- ASSIGNED TASK
Transcribe the records below in full; pictures stay out of the copy.

- RECORD EXTRACTS
■ ■ ■ ■ ■ ■ ■

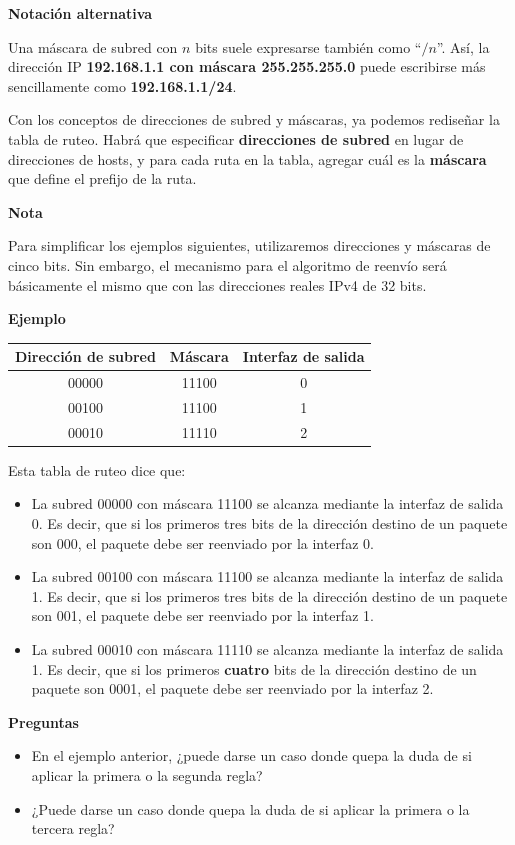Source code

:\documentclass[spanish,a4paper,]{article}
\providecommand{\tightlist}{%
  \setlength{\itemsep}{0pt}\setlength{\parskip}{0pt}}
\begin{document}
\textbf{Notación alternativa}

Una máscara de subred con \(n\) bits suele expresarse también como
``\(/n\)''. Así, la dirección IP \textbf{192.168.1.1 con máscara
255.255.255.0} puede escribirse más sencillamente como
\textbf{192.168.1.1/24}.

Con los conceptos de direcciones de subred y máscaras, ya podemos
rediseñar la tabla de ruteo. Habrá que especificar \textbf{direcciones
de subred} en lugar de direcciones de hosts, y para cada ruta en la
tabla, agregar cuál es la \textbf{máscara} que define el prefijo de la
ruta.

\textbf{Nota}

Para simplificar los ejemplos siguientes, utilizaremos direcciones y
máscaras de cinco bits. Sin embargo, el mecanismo para el algoritmo de
reenvío será básicamente el mismo que con las direcciones reales IPv4 de
32 bits.

\textbf{Ejemplo}

\begin{longtable}[]{@{}ccc@{}}
\toprule
Dirección de subred & Máscara & Interfaz de salida\tabularnewline
\midrule
\endhead
00000 & 11100 & 0\tabularnewline
00100 & 11100 & 1\tabularnewline
00010 & 11110 & 2\tabularnewline
\bottomrule
\end{longtable}

Esta tabla de ruteo dice que:

\begin{itemize}
\tightlist
\item
  La subred 00000 con máscara 11100 se alcanza mediante la interfaz de
  salida 0. Es decir, que si los primeros tres bits de la dirección
  destino de un paquete son 000, el paquete debe ser reenviado por la
  interfaz 0.
\item
  La subred 00100 con máscara 11100 se alcanza mediante la interfaz de
  salida 1. Es decir, que si los primeros tres bits de la dirección
  destino de un paquete son 001, el paquete debe ser reenviado por la
  interfaz 1.
\item
  La subred 00010 con máscara 11110 se alcanza mediante la interfaz de
  salida 1. Es decir, que si los primeros \textbf{cuatro} bits de la
  dirección destino de un paquete son 0001, el paquete debe ser
  reenviado por la interfaz 2.
\end{itemize}

\textbf{Preguntas}

\begin{itemize}
\tightlist
\item
  En el ejemplo anterior, ¿puede darse un caso donde quepa la duda de si
  aplicar la primera o la segunda regla?
\item
  ¿Puede darse un caso donde quepa la duda de si aplicar la primera o la
  tercera regla?
\end{itemize}
\end{document}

■ ■ ■ ■ ■ ■ ■

- YOUR SOLUTION
Source code

:\documentclass[spanish,a4paper,]{article}
\providecommand{\tightlist}{%
  \setlength{\itemsep}{0pt}\setlength{\parskip}{0pt}}
\begin{document}
\textbf{Notación alternativa}

Una máscara de subred con \(n\) bits suele expresarse también como
``\(/n\)''. Así, la dirección IP \textbf{192.168.1.1 con máscara
255.255.255.0} puede escribirse más sencillamente como
\textbf{192.168.1.1/24}.

Con los conceptos de direcciones de subred y máscaras, ya podemos
rediseñar la tabla de ruteo. Habrá que especificar \textbf{direcciones
de subred} en lugar de direcciones de hosts, y para cada ruta en la
tabla, agregar cuál es la \textbf{máscara} que define el prefijo de la
ruta.

\textbf{Nota}

Para simplificar los ejemplos siguientes, utilizaremos direcciones y
máscaras de cinco bits. Sin embargo, el mecanismo para el algoritmo de
reenvío será básicamente el mismo que con las direcciones reales IPv4 de
32 bits.

\textbf{Ejemplo}

\begin{longtable}[]{@{}ccc@{}}
\toprule
Dirección de subred & Máscara & Interfaz de salida\tabularnewline
\midrule
\endhead
00000 & 11100 & 0\tabularnewline
00100 & 11100 & 1\tabularnewline
00010 & 11110 & 2\tabularnewline
\bottomrule
\end{longtable}

Esta tabla de ruteo dice que:

\begin{itemize}
\tightlist
\item
  La subred 00000 con máscara 11100 se alcanza mediante la interfaz de
  salida 0. Es decir, que si los primeros tres bits de la dirección
  destino de un paquete son 000, el paquete debe ser reenviado por la
  interfaz 0.
\item
  La subred 00100 con máscara 11100 se alcanza mediante la interfaz de
  salida 1. Es decir, que si los primeros tres bits de la dirección
  destino de un paquete son 001, el paquete debe ser reenviado por la
  interfaz 1.
\item
  La subred 00010 con máscara 11110 se alcanza mediante la interfaz de
  salida 1. Es decir, que si los primeros \textbf{cuatro} bits de la
  dirección destino de un paquete son 0001, el paquete debe ser
  reenviado por la interfaz 2.
\end{itemize}

\textbf{Preguntas}

\begin{itemize}
\tightlist
\item
  En el ejemplo anterior, ¿puede darse un caso donde quepa la duda de si
  aplicar la primera o la segunda regla?
\item
  ¿Puede darse un caso donde quepa la duda de si aplicar la primera o la
  tercera regla?
\end{itemize}
\end{document}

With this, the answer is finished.